Optimal Allocation of Distributed Energy Resources Using Improved Meta-heuristic Techniques

Abstract

The optimal allocation of distributed energy resources is one of the most important and challenging task toward realizing smart grid objectives. Smart grid initiatives may be realized after obtaining integrated solutions of distributed energy resources while taking into account the realistic operational strategy of distribution network reconfiguration. This article addresses improved variants of three meta-heuristic techniques—the improved genetic algorithm, improved particle swarm optimization, and improved teaching–learning-based optimization—to efficiently handle the problem of simultaneous allocation of distributed energy resources, such as shunt capacitors and distributed generators in radial distribution networks. The problem is formulated to maximize annual energy loss reduction and to maintain a better node voltage profile while considering network reconfiguration under a variable load scenario.

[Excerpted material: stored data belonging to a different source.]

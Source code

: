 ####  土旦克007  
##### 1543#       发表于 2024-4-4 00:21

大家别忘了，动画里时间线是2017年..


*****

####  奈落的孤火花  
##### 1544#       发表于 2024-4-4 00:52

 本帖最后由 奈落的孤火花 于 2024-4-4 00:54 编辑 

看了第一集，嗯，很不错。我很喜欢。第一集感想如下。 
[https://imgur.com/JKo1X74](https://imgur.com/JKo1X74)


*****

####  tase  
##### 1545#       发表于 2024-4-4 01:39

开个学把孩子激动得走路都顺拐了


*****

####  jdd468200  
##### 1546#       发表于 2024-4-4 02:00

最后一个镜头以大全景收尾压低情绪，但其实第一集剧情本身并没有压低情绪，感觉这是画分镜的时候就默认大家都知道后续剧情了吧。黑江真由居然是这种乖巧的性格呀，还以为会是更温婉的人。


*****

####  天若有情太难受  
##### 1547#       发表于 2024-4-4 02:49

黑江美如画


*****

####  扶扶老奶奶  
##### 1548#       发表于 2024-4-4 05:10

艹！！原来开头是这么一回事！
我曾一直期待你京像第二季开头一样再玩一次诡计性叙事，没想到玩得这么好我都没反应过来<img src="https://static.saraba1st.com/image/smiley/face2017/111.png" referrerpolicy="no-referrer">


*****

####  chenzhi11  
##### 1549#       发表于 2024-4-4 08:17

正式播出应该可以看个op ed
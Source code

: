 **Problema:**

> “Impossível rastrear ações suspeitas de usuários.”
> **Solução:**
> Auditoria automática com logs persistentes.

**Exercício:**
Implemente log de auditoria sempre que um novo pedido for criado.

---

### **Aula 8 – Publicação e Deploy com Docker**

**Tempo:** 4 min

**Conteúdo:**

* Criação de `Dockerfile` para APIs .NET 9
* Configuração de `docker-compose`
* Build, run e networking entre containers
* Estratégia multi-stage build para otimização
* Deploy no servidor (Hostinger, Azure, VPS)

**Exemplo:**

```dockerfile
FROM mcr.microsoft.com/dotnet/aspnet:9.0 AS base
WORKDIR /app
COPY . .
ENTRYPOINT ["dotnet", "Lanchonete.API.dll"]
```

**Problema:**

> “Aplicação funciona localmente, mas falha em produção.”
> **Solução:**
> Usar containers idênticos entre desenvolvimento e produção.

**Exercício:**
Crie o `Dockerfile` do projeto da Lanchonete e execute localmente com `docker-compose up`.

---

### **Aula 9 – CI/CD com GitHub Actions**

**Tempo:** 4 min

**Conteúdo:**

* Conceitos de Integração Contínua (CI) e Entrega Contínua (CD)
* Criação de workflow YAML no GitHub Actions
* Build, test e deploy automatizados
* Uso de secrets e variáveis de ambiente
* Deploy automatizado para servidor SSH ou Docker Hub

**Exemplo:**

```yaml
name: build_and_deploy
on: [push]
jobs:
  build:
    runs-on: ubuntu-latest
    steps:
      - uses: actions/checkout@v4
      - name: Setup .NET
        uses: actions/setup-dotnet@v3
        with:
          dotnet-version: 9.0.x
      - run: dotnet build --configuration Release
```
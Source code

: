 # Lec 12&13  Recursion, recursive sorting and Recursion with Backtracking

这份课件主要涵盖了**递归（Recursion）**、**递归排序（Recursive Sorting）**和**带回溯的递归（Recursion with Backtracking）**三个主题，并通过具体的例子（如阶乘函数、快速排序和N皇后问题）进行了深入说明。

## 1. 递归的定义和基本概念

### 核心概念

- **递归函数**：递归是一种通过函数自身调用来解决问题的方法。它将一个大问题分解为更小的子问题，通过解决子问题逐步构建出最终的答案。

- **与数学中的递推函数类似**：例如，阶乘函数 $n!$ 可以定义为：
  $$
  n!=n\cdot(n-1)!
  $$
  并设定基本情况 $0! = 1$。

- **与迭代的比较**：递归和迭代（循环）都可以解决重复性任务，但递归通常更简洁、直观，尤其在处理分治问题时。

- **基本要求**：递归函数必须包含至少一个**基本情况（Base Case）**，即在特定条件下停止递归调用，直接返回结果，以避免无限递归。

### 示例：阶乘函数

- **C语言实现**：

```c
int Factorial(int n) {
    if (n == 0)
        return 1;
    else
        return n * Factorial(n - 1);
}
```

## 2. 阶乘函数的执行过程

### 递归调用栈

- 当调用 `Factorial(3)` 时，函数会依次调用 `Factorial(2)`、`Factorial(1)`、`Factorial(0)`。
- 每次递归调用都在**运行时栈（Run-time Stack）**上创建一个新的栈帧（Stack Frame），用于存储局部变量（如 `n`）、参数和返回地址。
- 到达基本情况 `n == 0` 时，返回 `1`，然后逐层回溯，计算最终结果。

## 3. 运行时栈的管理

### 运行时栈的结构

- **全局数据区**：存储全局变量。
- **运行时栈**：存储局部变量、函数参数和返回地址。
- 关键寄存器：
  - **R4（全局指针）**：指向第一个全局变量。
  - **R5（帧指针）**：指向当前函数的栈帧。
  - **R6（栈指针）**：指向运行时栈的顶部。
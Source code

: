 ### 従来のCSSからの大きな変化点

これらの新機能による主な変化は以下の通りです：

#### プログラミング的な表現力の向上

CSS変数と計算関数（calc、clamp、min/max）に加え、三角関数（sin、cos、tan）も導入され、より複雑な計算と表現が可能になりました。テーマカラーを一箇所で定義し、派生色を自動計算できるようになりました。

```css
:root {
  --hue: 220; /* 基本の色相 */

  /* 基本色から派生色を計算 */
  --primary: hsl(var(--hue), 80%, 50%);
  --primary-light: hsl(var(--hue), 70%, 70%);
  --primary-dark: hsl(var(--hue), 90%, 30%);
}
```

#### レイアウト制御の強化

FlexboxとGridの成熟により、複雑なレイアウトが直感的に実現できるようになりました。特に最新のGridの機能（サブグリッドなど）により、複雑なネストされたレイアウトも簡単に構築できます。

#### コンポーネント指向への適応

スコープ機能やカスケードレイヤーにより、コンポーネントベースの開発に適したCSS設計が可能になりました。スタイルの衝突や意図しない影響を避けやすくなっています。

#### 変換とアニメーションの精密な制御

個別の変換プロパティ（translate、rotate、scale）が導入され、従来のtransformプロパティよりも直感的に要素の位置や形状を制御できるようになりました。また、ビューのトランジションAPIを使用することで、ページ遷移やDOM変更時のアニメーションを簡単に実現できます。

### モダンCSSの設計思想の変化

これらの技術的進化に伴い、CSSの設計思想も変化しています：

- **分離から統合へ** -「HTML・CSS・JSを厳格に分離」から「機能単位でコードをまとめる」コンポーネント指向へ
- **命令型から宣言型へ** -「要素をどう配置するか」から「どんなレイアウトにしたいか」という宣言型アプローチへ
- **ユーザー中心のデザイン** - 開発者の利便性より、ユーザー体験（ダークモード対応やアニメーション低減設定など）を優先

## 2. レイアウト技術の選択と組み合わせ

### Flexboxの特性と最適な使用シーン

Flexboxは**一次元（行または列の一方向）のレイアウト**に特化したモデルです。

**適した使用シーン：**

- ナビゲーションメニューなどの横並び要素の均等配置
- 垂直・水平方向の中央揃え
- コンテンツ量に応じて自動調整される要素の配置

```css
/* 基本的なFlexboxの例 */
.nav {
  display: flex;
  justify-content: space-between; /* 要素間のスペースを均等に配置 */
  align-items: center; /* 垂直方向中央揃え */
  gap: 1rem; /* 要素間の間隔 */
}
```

Several algorithm specific modifications are suggested in the standard forms of genetic algorithm, particle swarm optimization, and teaching–learning-based optimization to overcome their intrinsic flaws. In addition, an intelligent search algorithm is proposed to further enhance the performance of optimizing techniques. The proposed methods are investigated on the benchmark IEEE 33-bus test distribution system, and a comparative analysis is carried out to judge the suitability of the proposed techniques. The application results obtained are promising when compared with other established methods.